Roozbeh Pournader wrote:
> On Wed, 21 Mar 2001, Marco Cimarosti wrote:
> > struct MyWysiwygGlyph
> > {
> > wchar_t GlyphCode;
> > int EmbeddingLevel;
> > };
> > I think that Roozbeh had something quite similar in mind.
>
> Yes. I was not sure that if that's enough, but after this
> discussion, I believe them to be enough.
It depends. Enough for what?
Storing the level with each character is enough for generating *one* valid
Unicode logical order.
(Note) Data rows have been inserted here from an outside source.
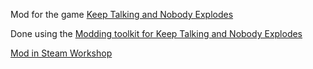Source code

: Mod for the game [Keep Talking and Nobody Explodes](https://keeptalkinggame.com/)

Done using the [Modding toolkit for Keep Talking and Nobody Explodes](https://github.com/keeptalkinggame/ktanemodkit)

[Mod in Steam Workshop](https://steamcommunity.com/sharedfiles/filedetails/?id=1779657027)
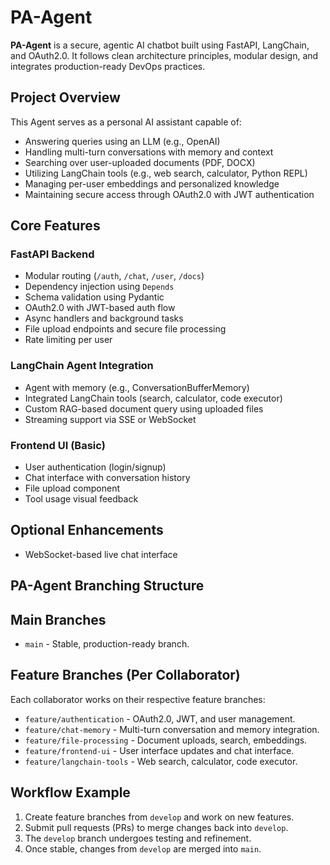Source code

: # PA-Agent

**PA-Agent** is a secure, agentic AI chatbot built using FastAPI, LangChain, and OAuth2.0. It follows clean architecture principles, modular design, and integrates production-ready DevOps practices.

## Project Overview

This Agent serves as a personal AI assistant capable of:
- Answering queries using an LLM (e.g., OpenAI)
- Handling multi-turn conversations with memory and context
- Searching over user-uploaded documents (PDF, DOCX)
- Utilizing LangChain tools (e.g., web search, calculator, Python REPL)
- Managing per-user embeddings and personalized knowledge
- Maintaining secure access through OAuth2.0 with JWT authentication

## Core Features

### FastAPI Backend
- Modular routing (`/auth`, `/chat`, `/user`, `/docs`)
- Dependency injection using `Depends`
- Schema validation using Pydantic
- OAuth2.0 with JWT-based auth flow
- Async handlers and background tasks
- File upload endpoints and secure file processing
- Rate limiting per user

### LangChain Agent Integration
- Agent with memory (e.g., ConversationBufferMemory)
- Integrated LangChain tools (search, calculator, code executor)
- Custom RAG-based document query using uploaded files
- Streaming support via SSE or WebSocket

### Frontend UI (Basic)
- User authentication (login/signup)
- Chat interface with conversation history
- File upload component
- Tool usage visual feedback

## Optional Enhancements
- WebSocket-based live chat interface

## PA-Agent Branching Structure

## Main Branches
- `main` - Stable, production-ready branch.

## Feature Branches (Per Collaborator)
Each collaborator works on their respective feature branches:
- `feature/authentication` - OAuth2.0, JWT, and user management.
- `feature/chat-memory` - Multi-turn conversation and memory integration.
- `feature/file-processing` - Document uploads, search, embeddings.
- `feature/frontend-ui` - User interface updates and chat interface.
- `feature/langchain-tools` - Web search, calculator, code executor.

## Workflow Example
1. Create feature branches from `develop` and work on new features.
2. Submit pull requests (PRs) to merge changes back into `develop`.
3. The `develop` branch undergoes testing and refinement.
4. Once stable, changes from `develop` are merged into `main`.



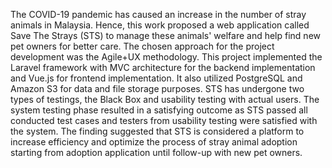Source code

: The COVID-19 pandemic has caused an increase in the number of stray animals in Malaysia. Hence, this work proposed a web application called Save The Strays (STS) to manage these animals' welfare and help find new pet owners for better care. The chosen approach for the project development was the Agile+UX methodology. This project implemented the Laravel framework with MVC architecture for the backend implementation and Vue.js for frontend implementation. It also utilized PostgreSQL and Amazon S3 for data and file storage purposes. STS has undergone two types of testings, the Black Box and usability testing with actual users. The system testing phase resulted in a satisfying outcome as STS passed all conducted test cases and testers from usability testing were satisfied with the system. The finding suggested that STS is considered a platform to increase efficiency and optimize the process of stray animal adoption starting from adoption application until follow-up with new pet owners.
This logical string should have the same logical
order as the original string, and the embedding relationships (who embeds
whom).
But it is *not* enough to recreate *exactly* the same embedding controls
that you had in the original text.
For instance, imagine that the original text contained a stand-alone <PDF>.
That control is just a terminator and, used alone is totally meaningless.
So, once you remove it, you have lost it forever.
If you ask me, this behavior is perfectly OK. But I was reasoning along your
lines of being 100% prepared to future meanings of bidi controls.
> I will try to implement that as part of
> fribidi, the first GPL-compatible Unicode-conformant bidi
> engine in the wild.
Is this project online already? Where?
> > 3) The lowest level in each paragraph *must* be either 0 (for a LTR
> > paragraph) or 1 (for a RTL paragraph).
>
> I have read UAX #9 many times; where have you concluded that from?
I was referring to the "paragraph embedding level" (a.k.a. "paragraph
direction" or "base direction"; see definitions BD3 and BD4), which is
always 0 or 1 (see rule P3).
My assumption was that, the "paragraph embedding level" may always be
considered one of the embedding levels present in the paragraph.
Of course, this is not true (or is only "virtually true") for a paragraph
that is completely enclosed in an explicit embedding.
But, as I explained before, I was thinking about a sort of normalization (or
optimization?) of embeddings. So, and "embedding" which is not embedded in
anything would be flatten down.
> > (e.g. XML), embedding levels do not necessarily follow the
> rule. E.g., see
> > how tagging and Unicode embedding overlap in: "<BOLD> abc
> &RLE; def </BOLD>
> > ghi &PDF; ijk".
>
> Oh, oh! That kind of thing is illegal in XML. Just take a
> look at "Bidi embedding controls" section in UTR #20 at:
>
> http://www.unicode.org/unicode/reports/tr20/#Bidi
I read it, but I don't get a clear evidence that it is "illegal".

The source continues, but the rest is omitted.